FISCAL YEAR 1996 COMPARED TO FISCAL YEAR 1995
 
    NET SALES.  Net sales increased $31.4 million, or 49.7%, to $94.6 million in
fiscal 1996 from $63.2 million in fiscal 1995. The increase resulted from (i)
net sales of $18.1 million from 32 new stores opened during the year, (ii) net
sales of $9.9 million from stores opened prior to fiscal 1996 not included in
the
 
                                       17
<PAGE>
comparable store base, and (iii) a comparable store sales increase of $3.4
million, or 6.0%. Fiscal 1996 was the first year since fiscal 1993 that the
Company did not achieve double-digit comparable store sales growth.

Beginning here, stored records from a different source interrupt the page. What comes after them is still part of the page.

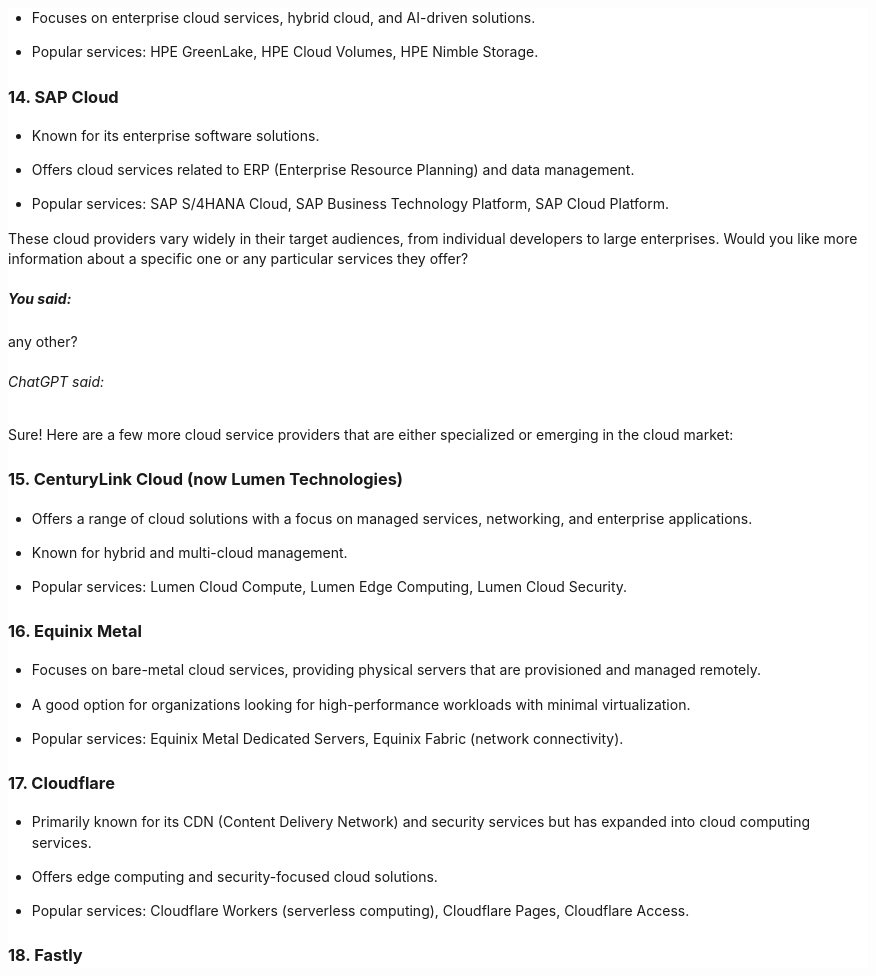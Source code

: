 - Focuses on enterprise cloud services, hybrid cloud, and AI-driven solutions.
    
- Popular services: HPE GreenLake, HPE Cloud Volumes, HPE Nimble Storage.
    

### 14. **SAP Cloud**

- Known for its enterprise software solutions.
    
- Offers cloud services related to ERP (Enterprise Resource Planning) and data management.
    
- Popular services: SAP S/4HANA Cloud, SAP Business Technology Platform, SAP Cloud Platform.
    

These cloud providers vary widely in their target audiences, from individual developers to large enterprises. Would you like more information about a specific one or any particular services they offer?

##### You said:

any other?

###### ChatGPT said:

Sure! Here are a few more cloud service providers that are either specialized or emerging in the cloud market:

### 15. **CenturyLink Cloud (now Lumen Technologies)**

- Offers a range of cloud solutions with a focus on managed services, networking, and enterprise applications.
    
- Known for hybrid and multi-cloud management.
    
- Popular services: Lumen Cloud Compute, Lumen Edge Computing, Lumen Cloud Security.
    

### 16. **Equinix Metal**

- Focuses on bare-metal cloud services, providing physical servers that are provisioned and managed remotely.
    
- A good option for organizations looking for high-performance workloads with minimal virtualization.
    
- Popular services: Equinix Metal Dedicated Servers, Equinix Fabric (network connectivity).
    

### 17. **Cloudflare**

- Primarily known for its CDN (Content Delivery Network) and security services but has expanded into cloud computing services.
    
- Offers edge computing and security-focused cloud solutions.
    
- Popular services: Cloudflare Workers (serverless computing), Cloudflare Pages, Cloudflare Access.
    

### 18. **Fastly**
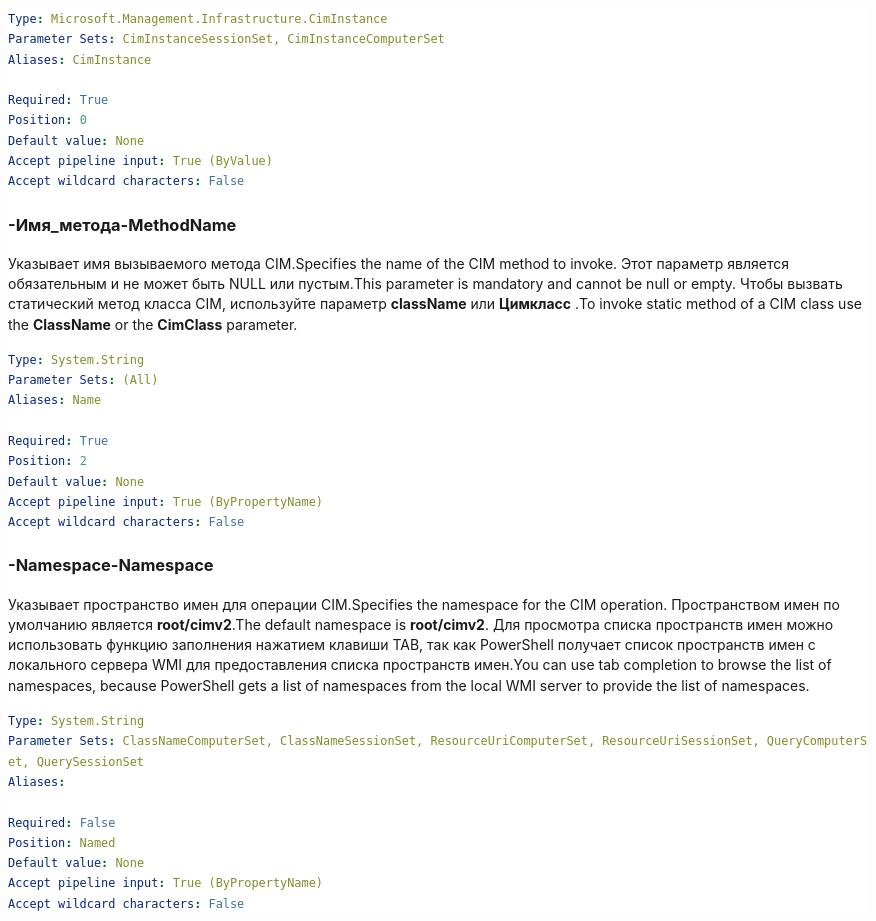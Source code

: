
 ```yaml
Type: Microsoft.Management.Infrastructure.CimInstance
Parameter Sets: CimInstanceSessionSet, CimInstanceComputerSet
Aliases: CimInstance

Required: True
Position: 0
Default value: None
Accept pipeline input: True (ByValue)
Accept wildcard characters: False
```

### <span data-ttu-id="b9ab8-165">-Имя_метода</span><span class="sxs-lookup"><span data-stu-id="b9ab8-165">-MethodName</span></span>

<span data-ttu-id="b9ab8-166">Указывает имя вызываемого метода CIM.</span><span class="sxs-lookup"><span data-stu-id="b9ab8-166">Specifies the name of the CIM method to invoke.</span></span> <span data-ttu-id="b9ab8-167">Этот параметр является обязательным и не может быть NULL или пустым.</span><span class="sxs-lookup"><span data-stu-id="b9ab8-167">This parameter is mandatory and cannot be null or empty.</span></span> <span data-ttu-id="b9ab8-168">Чтобы вызвать статический метод класса CIM, используйте параметр **className** или **Цимкласс** .</span><span class="sxs-lookup"><span data-stu-id="b9ab8-168">To invoke static method of a CIM class use the **ClassName** or the **CimClass** parameter.</span></span>

```yaml
Type: System.String
Parameter Sets: (All)
Aliases: Name

Required: True
Position: 2
Default value: None
Accept pipeline input: True (ByPropertyName)
Accept wildcard characters: False
```

### <span data-ttu-id="b9ab8-169">-Namespace</span><span class="sxs-lookup"><span data-stu-id="b9ab8-169">-Namespace</span></span>

<span data-ttu-id="b9ab8-170">Указывает пространство имен для операции CIM.</span><span class="sxs-lookup"><span data-stu-id="b9ab8-170">Specifies the namespace for the CIM operation.</span></span> <span data-ttu-id="b9ab8-171">Пространством имен по умолчанию является **root/cimv2**.</span><span class="sxs-lookup"><span data-stu-id="b9ab8-171">The default namespace is **root/cimv2**.</span></span> <span data-ttu-id="b9ab8-172">Для просмотра списка пространств имен можно использовать функцию заполнения нажатием клавиши TAB, так как PowerShell получает список пространств имен с локального сервера WMI для предоставления списка пространств имен.</span><span class="sxs-lookup"><span data-stu-id="b9ab8-172">You can use tab completion to browse the list of namespaces, because PowerShell gets a list of namespaces from the local WMI server to provide the list of namespaces.</span></span>

```yaml
Type: System.String
Parameter Sets: ClassNameComputerSet, ClassNameSessionSet, ResourceUriComputerSet, ResourceUriSessionSet, QueryComputerSet, QuerySessionSet
Aliases:

Required: False
Position: Named
Default value: None
Accept pipeline input: True (ByPropertyName)
Accept wildcard characters: False
```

This
resulted from lower inventory levels in stores during much of the first nine
months of the fiscal year due to management transitions in the merchandising
area and late receipt of merchandise related to the Company's expansion of its
product offering during the third quarter.
 
    GROSS PROFIT.  Gross profit increased $12.0 million, or 51.3%, to $35.4
million in fiscal 1996 from $23.4 million in fiscal 1995. As a percentage of net
sales, gross profit was 37.5% in fiscal 1996 compared to 37.1% in fiscal 1995.
Gross profit as a percentage of net sales increased due to higher inventory
overhead costs that were capitalized (76 basis points) and due to a decrease to
near historical levels of inventory shrinkage in fiscal 1996 compared with
fiscal 1995 (230 basis points at cost). Partially offsetting these improvements
were increases in distribution costs (164 basis points) associated with serving
new market areas and operating a second distribution facility for most of fiscal
1996. In addition, store occupancy costs increased (82 basis points) as the rate
of new store openings increased.
 
    SELLING, GENERAL AND ADMINISTRATIVE EXPENSES.  Selling, general and
administrative expenses increased $11.4 million, or 51.2%, to $33.7 million in
fiscal 1996 from $22.3 million in fiscal 1995. Approximately $8.4 million of
this increase resulted from the opening and operation of 32 new superstores in
fiscal 1996. The remaining increase resulted primarily from (i) $1.8 million to
develop the current management team (including recruitment, relocation, partial
year salaries and benefits, and other associated expenses) and (ii)
approximately $878,000 for systems improvements to support the Company's
continued expansion strategy (including consulting fees related to systems,
distribution, and improvements in store backroom operations, and increases in
depreciation related to systems). As a percentage of net sales, selling, general
and administrative expenses increased to 35.7% in fiscal 1996 from 35.3% in
fiscal 1995.
 
    INTEREST EXPENSE.  Interest expense was $1.5 million in fiscal 1996 compared
to approximately $412,000 in fiscal 1995. This increase resulted from increased
borrowings related to the opening of new superstores.
 
    PROVISION FOR INCOME TAXES.  The Company's effective tax rate in fiscal 1996
was 62.7% compared to 46.7% in fiscal 1995, resulting from increases in
nondeductible expenses relative to taxable income.
 
FISCAL YEAR 1995 COMPARED TO FISCAL YEAR 1994
 
    NET SALES.  Net sales increased $25.8 million, or 69.2%, to $63.2 million in
fiscal 1995 from $37.3 million in fiscal 1994. The increase resulted from (i)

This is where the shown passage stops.